Tani przewoźnik należący do LOT-u nie może wyjść na prostą. W zeszłym roku miał straty na poziomie 73 mln zł

Centralwings, tani przewoźnik należący do LOT-u, jest czwartą linią lotniczą w Polsce, jeśli wziąć pod uwagę liczbę przewiezionych pasażerów. W zeszłym roku spółka przewiozła 1,44 mln osób, czyli 17 proc. więcej niż rok wcześniej. Problem w tym, że spółka nie potrafi zarabiać. W 2006 r. straty osiągnęły 65 mln zł, w zeszłym roku już 73 mln zł.

- Sytuacja na rynku tanich przewoźników jest trudna. Na nasze wyniki wpłynęło konkurencyjne otoczenie - tłumaczył na konferencji prasowej Waldemar Królikowski, prezes Centralwings. Jego zdaniem spółce zaciążył też m.in. wzrost cen paliw, usług lotniskowych, niedobory pilotów na rynku czy np. silna złotówka.

Królikowski zwraca uwagę, że obecnie 50 proc. europejskiego rynku tanich przewoźników mają dwie linie - Ryanair oraz easyJet. A duże linie są w stanie bardziej obniżać koszty, wykorzystując efekty skali. Zdaniem Królikowskiego na rynku następuje konsolidacja - bliskie połączenia są irlandzkie linie Ryanair i Aer Lingus, o konsolidacji rozmawiają m.in. niemieckie Eurowings, Germanwings oraz TUI. - To wypycha małe linie z rynku - mówi Królikowski.

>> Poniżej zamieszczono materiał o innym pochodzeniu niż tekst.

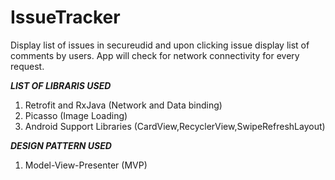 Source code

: # IssueTracker
Display list of issues in secureudid and upon clicking issue display list of comments by users. App will check for network connectivity for every request.

*********LIST OF LIBRARIS USED*********
1. Retrofit and RxJava (Network and Data binding)
2. Picasso (Image Loading)
3. Android Support Libraries (CardView,RecyclerView,SwipeRefreshLayout)

*********DESIGN PATTERN USED*********
1. Model-View-Presenter (MVP)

Pytanie, czy Centralwings wyleci wreszcie na prostą? W zeszłym roku firma zakładała, że strata w 2007 r. osiągnie "tylko" 35 mln zł. Nie udało się. Bardzo optymistyczne założenia na ten rok mówiły nawet o wyjściu spółki na zero. - To się zmieniło i musimy przeliczyć nasz budżet - przyznaje Królikowski. Spółka nie zamierza jednak się poddawać. Zamierza ciąć koszty m.in. administracyjne i redukować niedochodowe połączenia. Skoncentruje się też bardziej na szybko rozwijających się i tańszych portach regionalnych (spółka tworzy bazy w Krakowie i Gdańsku).

Zdaniem prof. Włodzimierza Rydzkowskiego, szefa Katedry Polityki Transportowej na Uniwersytecie Gdańskim, Centralwings jest dla LOT-u kulą u nogi. - Od początku byłem przeciwny powstaniu Centralwings jako spółki oferującej tanie loty i obsługującej loty czarterowe - mówi. Jego zdaniem najlepszym wyjściem dla LOT-u byłoby po prostu sprzedać Centralwings. - Pytanie, czy ktokolwiek kupiłby spółkę, która nie ma nawet własnych samolotów. Osiem samolotów używanych przez Centralwings należy do LOT-u, a jeden jest w leasingu. A samemu LOT-owi zaczyna brakować już samolotów - zauważa Rydzkowski.